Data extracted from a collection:
%%
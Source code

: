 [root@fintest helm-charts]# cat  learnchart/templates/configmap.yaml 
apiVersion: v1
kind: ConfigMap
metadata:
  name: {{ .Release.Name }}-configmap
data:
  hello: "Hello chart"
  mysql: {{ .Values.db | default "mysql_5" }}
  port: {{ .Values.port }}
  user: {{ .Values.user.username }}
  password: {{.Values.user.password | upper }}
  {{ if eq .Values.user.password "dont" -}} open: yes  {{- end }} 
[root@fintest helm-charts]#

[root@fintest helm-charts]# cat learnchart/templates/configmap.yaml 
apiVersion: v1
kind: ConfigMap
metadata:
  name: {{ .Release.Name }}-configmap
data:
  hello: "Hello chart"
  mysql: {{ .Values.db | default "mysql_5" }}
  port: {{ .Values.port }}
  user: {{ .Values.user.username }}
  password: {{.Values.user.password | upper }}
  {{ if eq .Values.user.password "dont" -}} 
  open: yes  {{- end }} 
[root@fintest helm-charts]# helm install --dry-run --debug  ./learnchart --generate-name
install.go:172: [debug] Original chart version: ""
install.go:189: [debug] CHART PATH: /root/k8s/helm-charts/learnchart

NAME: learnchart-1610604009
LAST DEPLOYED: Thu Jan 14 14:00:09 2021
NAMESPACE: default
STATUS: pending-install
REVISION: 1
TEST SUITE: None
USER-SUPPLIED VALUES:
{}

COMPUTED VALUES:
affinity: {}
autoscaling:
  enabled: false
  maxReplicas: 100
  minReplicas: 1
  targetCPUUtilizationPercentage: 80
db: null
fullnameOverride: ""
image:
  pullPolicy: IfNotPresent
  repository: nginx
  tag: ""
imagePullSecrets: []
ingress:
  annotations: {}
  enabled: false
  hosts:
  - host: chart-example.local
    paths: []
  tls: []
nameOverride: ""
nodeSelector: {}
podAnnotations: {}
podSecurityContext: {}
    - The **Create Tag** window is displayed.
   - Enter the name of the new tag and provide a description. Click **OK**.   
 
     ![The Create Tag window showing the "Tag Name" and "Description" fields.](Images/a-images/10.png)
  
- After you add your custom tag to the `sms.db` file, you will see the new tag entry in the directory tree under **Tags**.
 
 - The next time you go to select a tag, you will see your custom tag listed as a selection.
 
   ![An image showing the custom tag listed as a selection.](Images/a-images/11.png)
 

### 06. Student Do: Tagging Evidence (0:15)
%%
### AIM OF THE EXERCISE
Transcribe exactly, and only, the lines from the opening line of the records through the line containing "REVISION: 1".

### REPLY
Source code

: [root@fintest helm-charts]# cat  learnchart/templates/configmap.yaml 
apiVersion: v1
kind: ConfigMap
metadata:
  name: {{ .Release.Name }}-configmap
data:
  hello: "Hello chart"
  mysql: {{ .Values.db | default "mysql_5" }}
  port: {{ .Values.port }}
  user: {{ .Values.user.username }}
  password: {{.Values.user.password | upper }}
  {{ if eq .Values.user.password "dont" -}} open: yes  {{- end }} 
[root@fintest helm-charts]#

[root@fintest helm-charts]# cat learnchart/templates/configmap.yaml 
apiVersion: v1
kind: ConfigMap
metadata:
  name: {{ .Release.Name }}-configmap
data:
  hello: "Hello chart"
  mysql: {{ .Values.db | default "mysql_5" }}
  port: {{ .Values.port }}
  user: {{ .Values.user.username }}
  password: {{.Values.user.password | upper }}
  {{ if eq .Values.user.password "dont" -}} 
  open: yes  {{- end }} 
[root@fintest helm-charts]# helm install --dry-run --debug  ./learnchart --generate-name
install.go:172: [debug] Original chart version: ""
install.go:189: [debug] CHART PATH: /root/k8s/helm-charts/learnchart

NAME: learnchart-1610604009
LAST DEPLOYED: Thu Jan 14 14:00:09 2021
NAMESPACE: default
STATUS: pending-install
REVISION: 1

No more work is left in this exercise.